We knew the show. We’ve been performing Felicity Falls for years, since our own children were little. But doing the show for a camera instead of a live audience involved a lot of questions. Where should we set it up? What kind of camera? How can we manage to show the whole set in a wide shot and other scenes in closeup without anyone to work the camera? And would the joy and humour of the live presentations work on video?
We decided to set up a studio in our basement. Our basement is a busy place. A lot of props, toys, fabric, tools and other supplies are stored there. Things don’t always get put away when we are busy planning a new show. Luckily, we had spent the first few “social distancing” weeks organizing things. It still looks pretty crowded, but at least we now know where everything is. And there’s now some floor space—room for a pared down version of the Felicity Falls set at one end of Kathy’s side of the basement, and for lights, camera, computer, monitor and recorder at the other end. And in between, we set up a stool that we could sit on, just the right height for head and shoulder shots (which we use for narrations and short one or two puppet scenes), and a step ladder closer to the camera for extreme close-ups (when we want to zoom into the Rabbits’ tiny kitchen).

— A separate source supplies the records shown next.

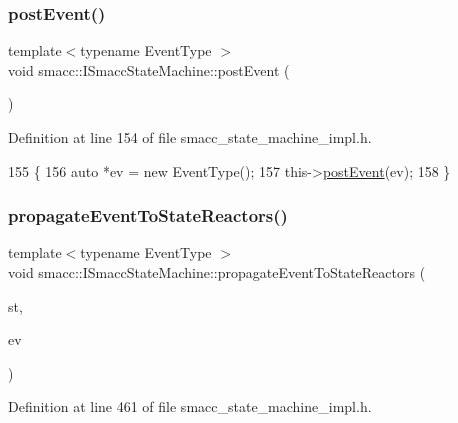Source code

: \subsubsection{\texorpdfstring{post\+Event()}{postEvent()}\hspace{0.1cm}{\footnotesize\ttfamily [2/2]}}
{\footnotesize\ttfamily template$<$typename Event\+Type $>$ \\
void smacc\+::\+I\+Smacc\+State\+Machine\+::post\+Event (\begin{DoxyParamCaption}{ }\end{DoxyParamCaption})}



Definition at line 154 of file smacc\+\_\+state\+\_\+machine\+\_\+impl.\+h.


\begin{DoxyCode}
155 \{
156   \textcolor{keyword}{auto} *ev = \textcolor{keyword}{new} EventType();
157   this->\hyperlink{classsmacc_1_1ISmaccStateMachine_a1549189caf29520514e677ca46f57348}{postEvent}(ev);
158 \}
\end{DoxyCode}
\mbox{\label{classsmacc_1_1ISmaccStateMachine_a3d369c7cff22632ca85a8656000ba19c}} 
\subsubsection{\texorpdfstring{propagate\+Event\+To\+State\+Reactors()}{propagateEventToStateReactors()}}
{\footnotesize\ttfamily template$<$typename Event\+Type $>$ \\
void smacc\+::\+I\+Smacc\+State\+Machine\+::propagate\+Event\+To\+State\+Reactors (\begin{DoxyParamCaption}\item[{\hyperlink{classsmacc_1_1ISmaccState}{I\+Smacc\+State} $\ast$}]{st,  }\item[{Event\+Type $\ast$}]{ev }\end{DoxyParamCaption})\hspace{0.3cm}{\ttfamily [private]}}



Definition at line 461 of file smacc\+\_\+state\+\_\+machine\+\_\+impl.\+h.



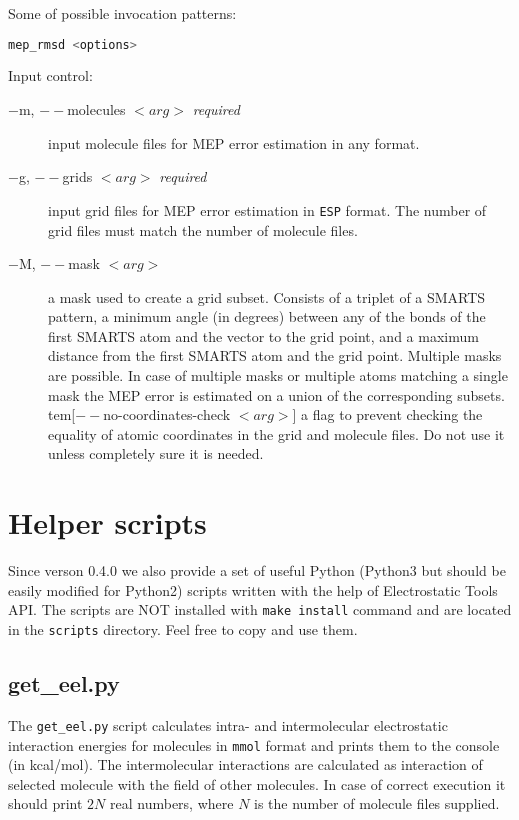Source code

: \documentclass[10pt,a4paper]{article}
\begin{document}
Some of possible invocation patterns:
\begin{lstlisting}[language=bash]
mep_rmsd <options>
\end{lstlisting}

Input control:
\begin{description}
\item[$-$m, $--$molecules $<arg>$ \textit{required}] input molecule files for MEP error 
estimation in any format. 
\item[$-$g, $--$grids $<arg>$ \textit{required}] input grid files for MEP error 
estimation in \lstinline{ESP} format. The number of grid files must match the number 
of molecule files. 
\item[$-$M, $--$mask $<arg>$] a mask used to create a grid subset. Consists of a 
triplet of a SMARTS pattern, a minimum angle (in degrees) between any of the bonds 
of the first SMARTS atom and the vector to the grid point, and 
a maximum distance from the first SMARTS atom and the grid point. Multiple masks
are possible. In case of multiple masks or multiple atoms matching a single mask 
the MEP error is estimated on a union of the corresponding subsets.
tem[$--$no-coordinates-check $<arg>$] a flag to prevent checking the equality of 
atomic coordinates in the grid and molecule files. Do not use it unless  
completely sure it is needed.
\end{description}

\newpage
\section{Helper scripts}
Since verson 0.4.0 we also provide a set of useful Python 
(Python3 but should be easily modified for Python2) scripts written with the help
of Electrostatic Tools API. The scripts are NOT installed with \lstinline{make install}
command and are located in the \lstinline{scripts} directory. 
Feel free to copy and use them.

\subsection{get\_eel.py}
The \lstinline{get_eel.py} script calculates intra- and intermolecular electrostatic 
interaction energies for molecules in \lstinline{mmol} format and prints them 
to the console (in kcal/mol). The intermolecular interactions are calculated as 
interaction of selected molecule with the field of other molecules. In case of correct 
execution it should print $2N$ real numbers, where $N$ is the number of molecule 
files supplied.
\end{document}

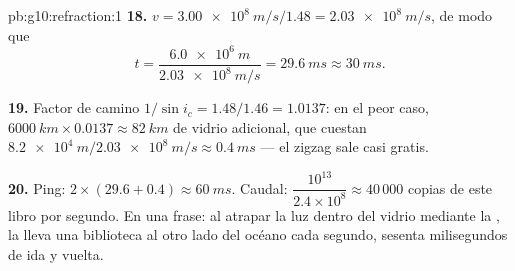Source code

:\begin{solution}{pb:g10:refraction:1}
\textbf{18.} $v = \qty{3.00e8}{m/s}/1.48 = \qty{2.03e8}{m/s}$, de modo
que
\[
t = \frac{\qty{6.0e6}{m}}{\qty{2.03e8}{m/s}} = \qty{29.6}{ms} \approx
\qty{30}{ms}.
\]

\textbf{19.} Factor de camino $1/\sin i_c = 1.48/1.46 = 1.0137$: en el
peor caso, $\qty{6000}{km} \times 0.0137 \approx \qty{82}{km}$ de
vidrio adicional, que cuestan
$\qty{8.2e4}{m} / \qty{2.03e8}{m/s} \approx \qty{0.4}{ms}$ --- el zigzag
sale casi gratis.

\textbf{20.} Ping: $2 \times (29.6 + 0.4) \approx \qty{60}{ms}$. Caudal:
$\dfrac{10^{13}}{2.4 \times 10^8} \approx 40\,000$ copias de este libro
por segundo. En una frase: al atrapar la luz dentro del vidrio mediante
la , la  lleva una biblioteca al otro
lado del océano cada segundo, sesenta milisegundos de ida y vuelta.
\end{solution}
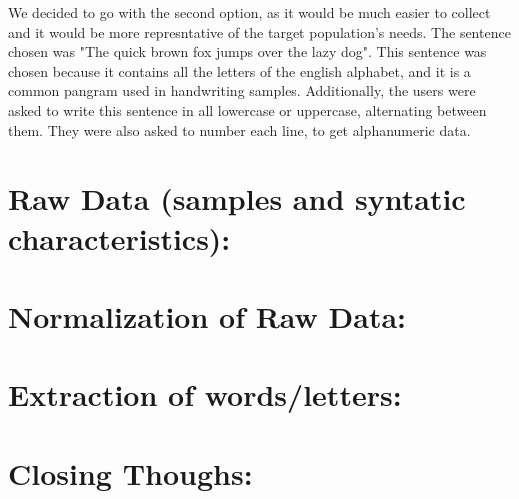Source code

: \documentclass[twoside,a4paper]{article}
\begin{document}
We decided to go with the second option, as it would be much easier to collect and it would be more represntative of the target population's needs.
The sentence chosen was "The quick brown fox jumps over the lazy dog". This sentence was chosen because it contains all the letters of the english alphabet, and it is a common pangram used in handwriting samples.
Additionally, the users were asked to write this sentence in all lowercase or uppercase, alternating between them. They were also asked to number each line, to get alphanumeric data.


\section{Raw Data (samples and syntatic characteristics): }


\section{Normalization of Raw Data: }
\section{Extraction of words/letters: }
\section{Closing Thoughs: }
\printbibliography
\end{document}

Thanks to a grant from the City of Ottawa, we had recently acquired new video equipment. In the picture you can see our camera (a Sony A6500) and our new monitor/recorder. (It’s a Atomos Ninja V, since you asked!)
We spent a few hours every day in our new studio. We had to figure out how each scene would be seen on camera. We had to change our blocking. We made new plans for where we would stand, and how we would hold the puppets. This meant that the puppets and props had to be in different places, so that they were easy to pick up and keep track of in their new places.
When the big day arrived, we were a little nervous. But friendly comments and names started to trickle in. People were watching! More than 200 people watched the live stream, and since then, there have been so many views, likes, loves and comments that we felt that we actually did connect with people. It was fun.
We still miss those smiling faces, but we enjoyed learning about this new medium. It was another chance for us to work—and play —together. And in this Brave New World (to quote our friend William Shakespeare), who knows what opportunities this might lead to?